Non è subito tutto facile: mente e corpo devono abituarsi a una convivenza più che ravvicinata. Le nausee mattutine indicano quanto sia difficile all’inizio riconoscere l’individuo che si porta in grembo, ma non è solo fisicamente che si cambia. La donna deve rivedere tutti i suoi progetti, deve «sospendere la continuità della propria storia, interrompere la narrazione che collega il passato al futuro, per far posto a un progetto radicalmente nuovo e in gran parte ignoto». La donna si figura una vita da neomamma in cui la protagonista continuerà a essere lei stessa: lei con il bambino da accudire, mostrare, coccolare... si accorgerà più tardi che il protagonista della sua vita per qualche tempo diventerà il suo bambino e ci vorrà un altro periodo di assestamento. I medici spiegano a Lena cosa le succede, le dicono come dovrà partorire: non la aiutano ad ascoltare dentro di sé, ma le danno informazioni e raccomandazioni tecniche, scientifiche, razionali, esterne. Per fortuna la creaturina nel suo ventre, ignara di tutti gli studi di psicologia e dei progressi della medicina, bussa alla mamma e dà inizio al loro rapporto privilegiato.

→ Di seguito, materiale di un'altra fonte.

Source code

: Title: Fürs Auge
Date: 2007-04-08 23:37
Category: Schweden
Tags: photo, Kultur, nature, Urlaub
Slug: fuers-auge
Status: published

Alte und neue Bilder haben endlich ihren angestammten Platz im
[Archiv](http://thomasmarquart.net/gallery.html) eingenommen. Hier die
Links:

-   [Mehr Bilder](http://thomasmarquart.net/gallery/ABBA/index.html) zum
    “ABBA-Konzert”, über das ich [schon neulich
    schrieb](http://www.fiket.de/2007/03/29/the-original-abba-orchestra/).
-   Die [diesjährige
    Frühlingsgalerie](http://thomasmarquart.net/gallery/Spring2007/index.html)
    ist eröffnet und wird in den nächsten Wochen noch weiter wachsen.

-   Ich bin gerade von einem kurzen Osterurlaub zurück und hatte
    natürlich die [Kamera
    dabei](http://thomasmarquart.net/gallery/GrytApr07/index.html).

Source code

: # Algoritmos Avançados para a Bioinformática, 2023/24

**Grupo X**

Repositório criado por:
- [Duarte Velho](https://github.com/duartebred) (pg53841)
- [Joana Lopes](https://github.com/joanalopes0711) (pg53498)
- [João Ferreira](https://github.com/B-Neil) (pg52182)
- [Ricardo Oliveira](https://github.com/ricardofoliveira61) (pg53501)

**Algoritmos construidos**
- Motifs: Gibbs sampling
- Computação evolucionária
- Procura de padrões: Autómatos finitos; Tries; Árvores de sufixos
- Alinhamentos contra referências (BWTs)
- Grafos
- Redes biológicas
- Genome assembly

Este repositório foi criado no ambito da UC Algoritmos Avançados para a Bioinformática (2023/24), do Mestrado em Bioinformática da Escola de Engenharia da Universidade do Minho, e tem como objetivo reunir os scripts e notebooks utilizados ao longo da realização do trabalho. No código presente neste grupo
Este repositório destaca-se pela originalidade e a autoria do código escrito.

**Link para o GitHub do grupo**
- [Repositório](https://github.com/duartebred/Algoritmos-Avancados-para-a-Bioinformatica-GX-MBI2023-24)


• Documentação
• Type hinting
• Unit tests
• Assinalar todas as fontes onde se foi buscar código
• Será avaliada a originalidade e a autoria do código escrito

E poi via via tutte le fasi, le domande, i dubbi, la paura di essere inadeguata, il senso di minaccia alla propria integrità, le differenze con il vissuto del consorte, la scelta del nome, la ricerca di un appoggio materno, per richiamare quel filo, quell’essere matrioske, una dentro l’altra in momenti diversi, ma per un attimo sempre...

La nostra società sente un bisogno di tornare a sentire di più e fare di meno. Cerca anche i modi per supplire a quella mancanza di grande famiglia in cui prima di diventare madre tua nonna, tua mamma, le tue sorelle o cugine maggiori ti hanno già parlato di cosa significa e hai visto e toccato con mano. Prova ne sono le nuove figure come quelle della doula, sostegno emotivo e pratico dall’inizio della gravidanza fin dopo il parto, che incarna tutte le figure femminili di cui la neomamma ha bisogno; e prova ne è questo libro, scritto con speranza, dedicato alle nipoti e a tutti gli ospiti più attesi, a cui Silvia Vegetti Finzi vuol far sapere che «la maternità nasce da un sogno» e che la gravidanza è la semina di un’alleanza che dura per tutta la vita.